ASSIGNED TASK:
Repeat only the lines below from the one that contains "Malkalen – For" through the final line, exactly. Omit pictures.

EXCERPTED RECORDS:
------
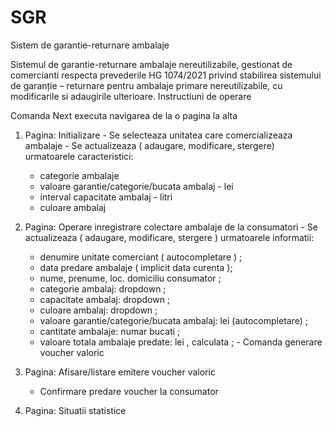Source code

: # SGR
Sistem de garantie-returnare ambalaje

Sistemul de garantie-returnare ambalaje nereutilizabile, gestionat de comercianti respecta prevederile HG 1074/2021 privind stabilirea sistemului de garanție – returnare pentru ambalaje primare nereutilizabile, cu modificarile si adaugirile ulterioare.
  Instructiuni de operare
  
  Comanda Next executa navigarea de la o pagina la alta
  
  1. Pagina: Initializare
    - Se selecteaza unitatea care comercializeaza ambalaje
    - Se actualizeaza ( adaugare, modificare, stergere) urmatoarele caracteristici:
      - categorie ambalaje
      - valoare garantie/categorie/bucata ambalaj - lei
      - interval capacitate ambalaj - litri
      - culoare ambalaj

  2. Pagina: Operare inregistrare colectare ambalaje de la consumatori
    - Se actualizeaza ( adaugare, modificare, stergere ) urmatoarele informatii:</li>
      - denumire unitate comerciant ( autocompletare ) ;
      - data predare ambalaje ( implicit data curenta );
      - nume, prenume, loc. domiciliu consumator ;
      - categorie ambalaj: dropdown ;
      - capacitate ambalaj: dropdown ;
      - culoare ambalaj: dropdown ;
      - valoare garantie/categorie/bucata ambalaj: lei (autocompletare) ;
      - cantitate ambalaje: numar bucati ;
      - valoare totala ambalaje predate: lei , calculata ;
    - Comanda generare voucher valoric

  3. Pagina: Afisare/listare emitere voucher valoric
      - Confirmare predare voucher la consumator
     
  4. Pagina: Situatii statistice
     
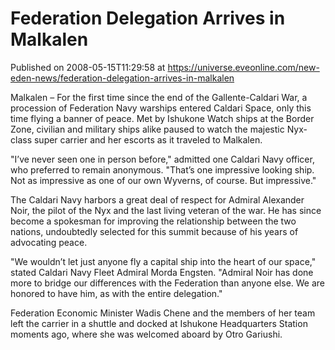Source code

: # Federation Delegation Arrives in Malkalen
Published on 2008-05-15T11:29:58 at https://universe.eveonline.com/new-eden-news/federation-delegation-arrives-in-malkalen

Malkalen – For the first time since the end of the Gallente-Caldari War, a procession of Federation Navy warships entered Caldari Space, only this time flying a banner of peace. Met by Ishukone Watch ships at the Border Zone, civilian and military ships alike paused to watch the majestic Nyx-class super carrier and her escorts as it traveled to Malkalen. 

"I’ve never seen one in person before," admitted one Caldari Navy officer, who preferred to remain anonymous. "That’s one impressive looking ship. Not as impressive as one of our own Wyverns, of course. But impressive." 

The Caldari Navy harbors a great deal of respect for Admiral Alexander Noir, the pilot of the Nyx and the last living veteran of the war. He has since become a spokesman for improving the relationship between the two nations, undoubtedly selected for this summit because of his years of advocating peace. 

"We wouldn’t let just anyone fly a capital ship into the heart of our space," stated Caldari Navy Fleet Admiral Morda Engsten. "Admiral Noir has done more to bridge our differences with the Federation than anyone else. We are honored to have him, as with the entire delegation." 

Federation Economic Minister Wadis Chene and the members of her team left the carrier in a shuttle and docked at Ishukone Headquarters Station moments ago, where she was welcomed aboard by Otro Gariushi.

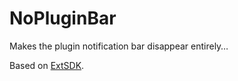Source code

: NoPluginBar
===

Makes the plugin notification bar disappear entirely…

Based on [ExtSDK](https://github.com/nmaier/extsdk).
------
SOLVED EXERCISE:
Malkalen – For the first time since the end of the Gallente-Caldari War, a procession of Federation Navy warships entered Caldari Space, only this time flying a banner of peace. Met by Ishukone Watch ships at the Border Zone, civilian and military ships alike paused to watch the majestic Nyx-class super carrier and her escorts as it traveled to Malkalen. 

"I’ve never seen one in person before," admitted one Caldari Navy officer, who preferred to remain anonymous. "That’s one impressive looking ship. Not as impressive as one of our own Wyverns, of course. But impressive." 

The Caldari Navy harbors a great deal of respect for Admiral Alexander Noir, the pilot of the Nyx and the last living veteran of the war. He has since become a spokesman for improving the relationship between the two nations, undoubtedly selected for this summit because of his years of advocating peace. 

"We wouldn’t let just anyone fly a capital ship into the heart of our space," stated Caldari Navy Fleet Admiral Morda Engsten. "Admiral Noir has done more to bridge our differences with the Federation than anyone else. We are honored to have him, as with the entire delegation." 

Federation Economic Minister Wadis Chene and the members of her team left the carrier in a shuttle and docked at Ishukone Headquarters Station moments ago, where she was welcomed aboard by Otro Gariushi.

Source code

: NoPluginBar
===

Makes the plugin notification bar disappear entirely…

Based on [ExtSDK](https://github.com/nmaier/extsdk).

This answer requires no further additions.